(Data entries)
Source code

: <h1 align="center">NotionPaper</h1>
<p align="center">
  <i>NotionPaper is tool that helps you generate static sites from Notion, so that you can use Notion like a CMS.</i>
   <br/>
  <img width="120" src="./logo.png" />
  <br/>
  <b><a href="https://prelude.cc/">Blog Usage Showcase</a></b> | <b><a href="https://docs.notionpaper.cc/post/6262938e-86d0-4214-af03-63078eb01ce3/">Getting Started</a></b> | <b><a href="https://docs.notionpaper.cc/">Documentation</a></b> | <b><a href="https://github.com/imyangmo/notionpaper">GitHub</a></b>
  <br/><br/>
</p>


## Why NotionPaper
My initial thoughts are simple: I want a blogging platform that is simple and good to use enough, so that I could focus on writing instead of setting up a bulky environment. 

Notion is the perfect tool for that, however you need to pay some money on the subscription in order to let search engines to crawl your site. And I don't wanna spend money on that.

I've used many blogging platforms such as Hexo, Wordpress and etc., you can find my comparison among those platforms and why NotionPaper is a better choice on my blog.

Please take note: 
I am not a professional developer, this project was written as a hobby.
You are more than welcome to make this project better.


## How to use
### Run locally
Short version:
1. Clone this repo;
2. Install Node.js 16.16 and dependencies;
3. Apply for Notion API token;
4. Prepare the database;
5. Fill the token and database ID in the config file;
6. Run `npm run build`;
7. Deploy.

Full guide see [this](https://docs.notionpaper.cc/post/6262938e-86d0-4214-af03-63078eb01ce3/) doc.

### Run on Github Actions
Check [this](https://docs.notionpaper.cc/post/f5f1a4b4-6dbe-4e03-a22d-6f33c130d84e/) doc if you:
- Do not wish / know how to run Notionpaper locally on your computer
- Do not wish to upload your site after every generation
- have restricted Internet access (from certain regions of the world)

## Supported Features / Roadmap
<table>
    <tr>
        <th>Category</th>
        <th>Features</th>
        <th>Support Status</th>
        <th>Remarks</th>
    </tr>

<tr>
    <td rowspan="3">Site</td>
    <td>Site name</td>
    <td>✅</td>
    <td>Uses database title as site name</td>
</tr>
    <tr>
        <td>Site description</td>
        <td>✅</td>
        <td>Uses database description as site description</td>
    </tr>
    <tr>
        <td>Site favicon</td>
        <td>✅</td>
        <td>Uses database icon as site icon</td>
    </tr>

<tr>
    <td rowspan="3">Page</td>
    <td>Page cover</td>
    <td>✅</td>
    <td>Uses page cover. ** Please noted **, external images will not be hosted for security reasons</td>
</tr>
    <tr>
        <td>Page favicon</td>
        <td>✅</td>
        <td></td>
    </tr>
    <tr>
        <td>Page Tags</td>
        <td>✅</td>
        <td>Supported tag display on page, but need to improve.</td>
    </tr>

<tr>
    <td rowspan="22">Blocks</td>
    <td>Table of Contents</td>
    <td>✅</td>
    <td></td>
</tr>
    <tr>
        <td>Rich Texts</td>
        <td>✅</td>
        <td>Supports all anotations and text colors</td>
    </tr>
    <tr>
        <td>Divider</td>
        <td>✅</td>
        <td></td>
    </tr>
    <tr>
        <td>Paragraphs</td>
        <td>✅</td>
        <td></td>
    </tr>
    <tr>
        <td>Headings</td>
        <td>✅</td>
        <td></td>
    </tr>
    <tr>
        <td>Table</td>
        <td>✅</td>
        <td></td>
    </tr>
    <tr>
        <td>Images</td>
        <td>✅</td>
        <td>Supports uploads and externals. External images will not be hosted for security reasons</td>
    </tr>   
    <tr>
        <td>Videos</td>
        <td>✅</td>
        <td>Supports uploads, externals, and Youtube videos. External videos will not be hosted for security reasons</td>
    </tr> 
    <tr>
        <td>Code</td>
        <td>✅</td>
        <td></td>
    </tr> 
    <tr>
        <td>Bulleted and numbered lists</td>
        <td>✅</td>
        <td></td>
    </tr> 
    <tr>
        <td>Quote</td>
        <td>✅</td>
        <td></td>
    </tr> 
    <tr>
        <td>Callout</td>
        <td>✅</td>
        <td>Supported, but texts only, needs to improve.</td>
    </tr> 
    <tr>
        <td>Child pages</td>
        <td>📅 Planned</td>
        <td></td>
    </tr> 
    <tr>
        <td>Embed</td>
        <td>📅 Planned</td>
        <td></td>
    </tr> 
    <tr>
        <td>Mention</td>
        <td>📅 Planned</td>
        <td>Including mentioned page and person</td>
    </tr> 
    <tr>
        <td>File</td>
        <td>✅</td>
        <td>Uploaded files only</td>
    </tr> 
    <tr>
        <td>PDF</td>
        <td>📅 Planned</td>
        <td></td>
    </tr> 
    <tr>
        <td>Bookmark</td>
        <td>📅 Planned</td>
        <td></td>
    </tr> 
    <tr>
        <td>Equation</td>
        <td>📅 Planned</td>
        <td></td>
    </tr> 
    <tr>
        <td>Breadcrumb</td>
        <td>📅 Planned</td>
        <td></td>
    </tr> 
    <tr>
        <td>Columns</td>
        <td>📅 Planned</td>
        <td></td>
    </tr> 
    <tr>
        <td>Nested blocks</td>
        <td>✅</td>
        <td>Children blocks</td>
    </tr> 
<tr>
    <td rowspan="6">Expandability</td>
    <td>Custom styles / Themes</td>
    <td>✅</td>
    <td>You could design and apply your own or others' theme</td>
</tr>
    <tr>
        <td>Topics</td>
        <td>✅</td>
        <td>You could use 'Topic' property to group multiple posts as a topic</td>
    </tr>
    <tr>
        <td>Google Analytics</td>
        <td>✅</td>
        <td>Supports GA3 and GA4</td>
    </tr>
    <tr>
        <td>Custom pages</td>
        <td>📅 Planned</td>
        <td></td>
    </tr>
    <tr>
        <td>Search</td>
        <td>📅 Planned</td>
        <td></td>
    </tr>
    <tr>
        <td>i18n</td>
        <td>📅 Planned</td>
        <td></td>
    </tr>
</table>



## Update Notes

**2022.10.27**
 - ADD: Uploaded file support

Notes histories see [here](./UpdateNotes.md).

» **TASK TO COMPLETE**:
Report only the number of lines in the data above that contain "favicon".

» **RESULT OF THIS EXERCISE**:
2